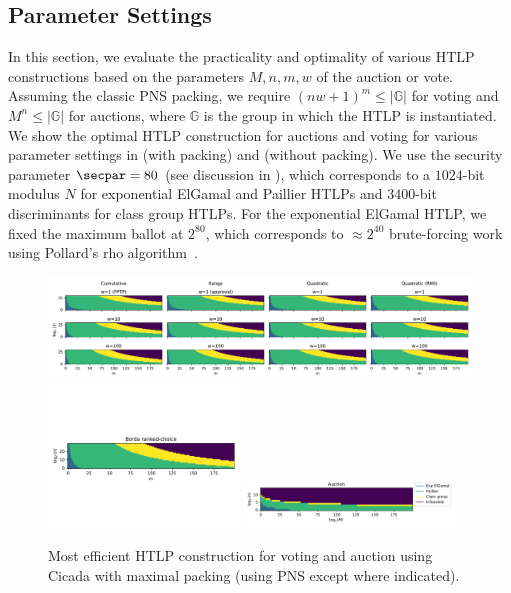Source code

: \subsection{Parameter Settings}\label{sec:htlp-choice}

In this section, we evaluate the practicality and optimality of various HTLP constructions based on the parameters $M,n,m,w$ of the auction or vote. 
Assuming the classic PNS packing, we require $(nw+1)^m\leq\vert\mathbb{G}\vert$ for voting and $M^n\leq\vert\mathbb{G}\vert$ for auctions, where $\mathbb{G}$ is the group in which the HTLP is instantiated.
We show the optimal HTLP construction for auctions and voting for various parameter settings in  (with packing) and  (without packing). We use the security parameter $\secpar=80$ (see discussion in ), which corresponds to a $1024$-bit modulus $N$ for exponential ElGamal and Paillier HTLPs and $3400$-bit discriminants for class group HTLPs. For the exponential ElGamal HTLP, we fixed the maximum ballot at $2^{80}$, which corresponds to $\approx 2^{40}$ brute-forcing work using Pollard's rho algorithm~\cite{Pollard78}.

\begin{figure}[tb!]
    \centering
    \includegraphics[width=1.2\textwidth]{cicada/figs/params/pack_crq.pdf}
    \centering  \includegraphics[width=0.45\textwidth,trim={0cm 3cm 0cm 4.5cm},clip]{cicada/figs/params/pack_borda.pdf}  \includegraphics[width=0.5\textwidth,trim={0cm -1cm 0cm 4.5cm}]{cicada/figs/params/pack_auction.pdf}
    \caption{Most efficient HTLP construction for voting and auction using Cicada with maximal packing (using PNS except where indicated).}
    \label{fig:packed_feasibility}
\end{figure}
---------------
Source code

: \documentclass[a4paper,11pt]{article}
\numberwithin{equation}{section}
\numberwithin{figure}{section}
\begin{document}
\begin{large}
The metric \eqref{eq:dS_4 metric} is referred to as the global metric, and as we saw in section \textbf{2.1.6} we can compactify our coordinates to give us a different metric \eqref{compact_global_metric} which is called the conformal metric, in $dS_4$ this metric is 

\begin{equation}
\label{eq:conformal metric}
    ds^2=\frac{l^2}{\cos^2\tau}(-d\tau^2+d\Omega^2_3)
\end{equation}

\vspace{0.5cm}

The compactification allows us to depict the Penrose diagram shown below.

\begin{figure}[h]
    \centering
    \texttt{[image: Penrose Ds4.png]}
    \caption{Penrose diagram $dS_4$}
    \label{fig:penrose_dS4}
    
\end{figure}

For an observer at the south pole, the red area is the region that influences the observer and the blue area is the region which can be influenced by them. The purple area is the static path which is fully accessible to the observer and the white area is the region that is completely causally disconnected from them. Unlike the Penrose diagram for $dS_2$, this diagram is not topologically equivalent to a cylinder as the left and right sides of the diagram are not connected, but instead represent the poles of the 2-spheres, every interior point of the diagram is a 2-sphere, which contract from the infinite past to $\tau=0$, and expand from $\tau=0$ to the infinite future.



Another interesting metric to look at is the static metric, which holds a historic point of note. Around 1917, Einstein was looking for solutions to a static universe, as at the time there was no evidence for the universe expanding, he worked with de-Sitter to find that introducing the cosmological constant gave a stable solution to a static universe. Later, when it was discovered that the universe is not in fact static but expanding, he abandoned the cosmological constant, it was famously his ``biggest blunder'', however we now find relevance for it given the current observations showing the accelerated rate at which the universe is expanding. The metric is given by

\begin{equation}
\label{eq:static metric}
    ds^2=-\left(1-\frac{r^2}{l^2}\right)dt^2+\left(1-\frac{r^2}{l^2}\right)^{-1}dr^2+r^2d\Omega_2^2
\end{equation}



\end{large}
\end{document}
---------------
_What you should do_:
In the records above, find every line that contains the word "figs" and copy it.

_Answer_:
    \includegraphics[width=1.2\textwidth]{cicada/figs/params/pack_crq.pdf}
    \centering  \includegraphics[width=0.45\textwidth,trim={0cm 3cm 0cm 4.5cm},clip]{cicada/figs/params/pack_borda.pdf}  \includegraphics[width=0.5\textwidth,trim={0cm -1cm 0cm 4.5cm}]{cicada/figs/params/pack_auction.pdf}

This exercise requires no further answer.